| Exercise |
Please write out the lines of the data exactly, beginning with the first and ending with the line containing "The ROCm base"; leave the pictures behind.

Records from a dataset
□ □ □ □
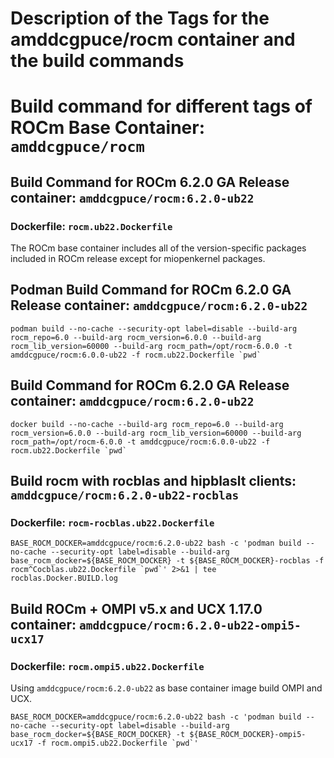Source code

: # Description of the Tags for the amddcgpuce/rocm container and the build commands
# Build command for different tags of ROCm Base Container: `amddcgpuce/rocm`
## Build Command for ROCm 6.2.0 GA Release container: `amddcgpuce/rocm:6.2.0-ub22`
### Dockerfile: `rocm.ub22.Dockerfile`
The ROCm base container includes all of the version-specific packages included in ROCm release except for miopenkernel packages.
## Podman Build Command for ROCm 6.2.0 GA Release container: `amddcgpuce/rocm:6.2.0-ub22`
```
podman build --no-cache --security-opt label=disable --build-arg rocm_repo=6.0 --build-arg rocm_version=6.0.0 --build-arg rocm_lib_version=60000 --build-arg rocm_path=/opt/rocm-6.0.0 -t amddcgpuce/rocm:6.0.0-ub22 -f rocm.ub22.Dockerfile `pwd`
```

## Build Command for ROCm 6.2.0 GA Release container: `amddcgpuce/rocm:6.2.0-ub22`
```
docker build --no-cache --build-arg rocm_repo=6.0 --build-arg rocm_version=6.0.0 --build-arg rocm_lib_version=60000 --build-arg rocm_path=/opt/rocm-6.0.0 -t amddcgpuce/rocm:6.0.0-ub22 -f rocm.ub22.Dockerfile `pwd`
```

## Build rocm with rocblas and hipblaslt clients: `amddcgpuce/rocm:6.2.0-ub22-rocblas`
### Dockerfile: `rocm-rocblas.ub22.Dockerfile`
```
BASE_ROCM_DOCKER=amddcgpuce/rocm:6.2.0-ub22 bash -c 'podman build --no-cache --security-opt label=disable --build-arg base_rocm_docker=${BASE_ROCM_DOCKER} -t ${BASE_ROCM_DOCKER}-rocblas -f rocm^Cocblas.ub22.Dockerfile `pwd`' 2>&1 | tee rocblas.Docker.BUILD.log
```

## Build ROCm + OMPI v5.x and UCX 1.17.0 container: `amddcgpuce/rocm:6.2.0-ub22-ompi5-ucx17`
### Dockerfile: `rocm.ompi5.ub22.Dockerfile`
Using `amddcgpuce/rocm:6.2.0-ub22` as base container image build OMPI and UCX.
```
BASE_ROCM_DOCKER=amddcgpuce/rocm:6.2.0-ub22 bash -c 'podman build --no-cache --security-opt label=disable --build-arg base_rocm_docker=${BASE_ROCM_DOCKER} -t ${BASE_ROCM_DOCKER}-ompi5-ucx17 -f rocm.ompi5.ub22.Dockerfile `pwd`'
```


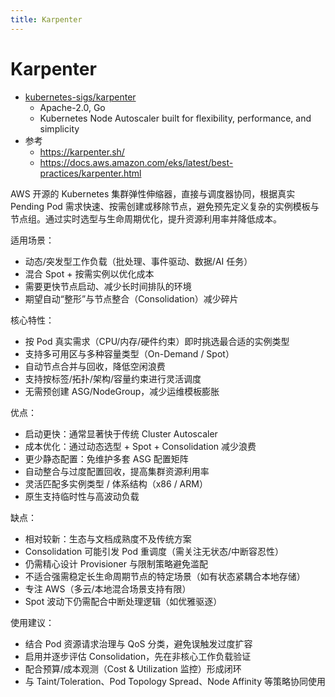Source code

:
 ```yaml
---
title: Karpenter
---
```


# Karpenter

- [kubernetes-sigs/karpenter](https://github.com/kubernetes-sigs/karpenter)
  - Apache-2.0, Go
  - Kubernetes Node Autoscaler built for flexibility, performance, and simplicity
- 参考
  - https://karpenter.sh/
  - https://docs.aws.amazon.com/eks/latest/best-practices/karpenter.html

AWS 开源的 Kubernetes 集群弹性伸缩器，直接与调度器协同，根据真实 Pending Pod 需求快速、按需创建或移除节点，避免预先定义复杂的实例模板与节点组。通过实时选型与生命周期优化，提升资源利用率并降低成本。

适用场景：

- 动态/突发型工作负载（批处理、事件驱动、数据/AI 任务）
- 混合 Spot + 按需实例以优化成本
- 需要更快节点启动、减少长时间排队的环境
- 期望自动“整形”与节点整合（Consolidation）减少碎片

核心特性：

- 按 Pod 真实需求（CPU/内存/硬件约束）即时挑选最合适的实例类型
- 支持多可用区与多种容量类型（On-Demand / Spot）
- 自动节点合并与回收，降低空闲浪费
- 支持按标签/拓扑/架构/容量约束进行灵活调度
- 无需预创建 ASG/NodeGroup，减少运维模板膨胀

优点：

- 启动更快：通常显著快于传统 Cluster Autoscaler
- 成本优化：通过动态选型 + Spot + Consolidation 减少浪费
- 更少静态配置：免维护多套 ASG 配置矩阵
- 自动整合与过度配置回收，提高集群资源利用率
- 灵活匹配多实例类型 / 体系结构（x86 / ARM）
- 原生支持临时性与高波动负载

缺点：

- 相对较新：生态与文档成熟度不及传统方案
- Consolidation 可能引发 Pod 重调度（需关注无状态/中断容忍性）
- 仍需精心设计 Provisioner 与限制策略避免滥配
- 不适合强需稳定长生命周期节点的特定场景（如有状态紧耦合本地存储）
- 专注 AWS（多云/本地混合场景支持有限）
- Spot 波动下仍需配合中断处理逻辑（如优雅驱逐）

使用建议：

- 结合 Pod 资源请求治理与 QoS 分类，避免误触发过度扩容
- 启用并逐步评估 Consolidation，先在非核心工作负载验证
- 配合预算/成本观测（Cost & Utilization 监控）形成闭环
- 与 Taint/Toleration、Pod Topology Spread、Node Affinity 等策略协同使用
□ □ □ □
| Task output |
Source code

: # Description of the Tags for the amddcgpuce/rocm container and the build commands
# Build command for different tags of ROCm Base Container: `amddcgpuce/rocm`
## Build Command for ROCm 6.2.0 GA Release container: `amddcgpuce/rocm:6.2.0-ub22`
### Dockerfile: `rocm.ub22.Dockerfile`
The ROCm base container includes all of the version-specific packages included in ROCm release except for miopenkernel packages.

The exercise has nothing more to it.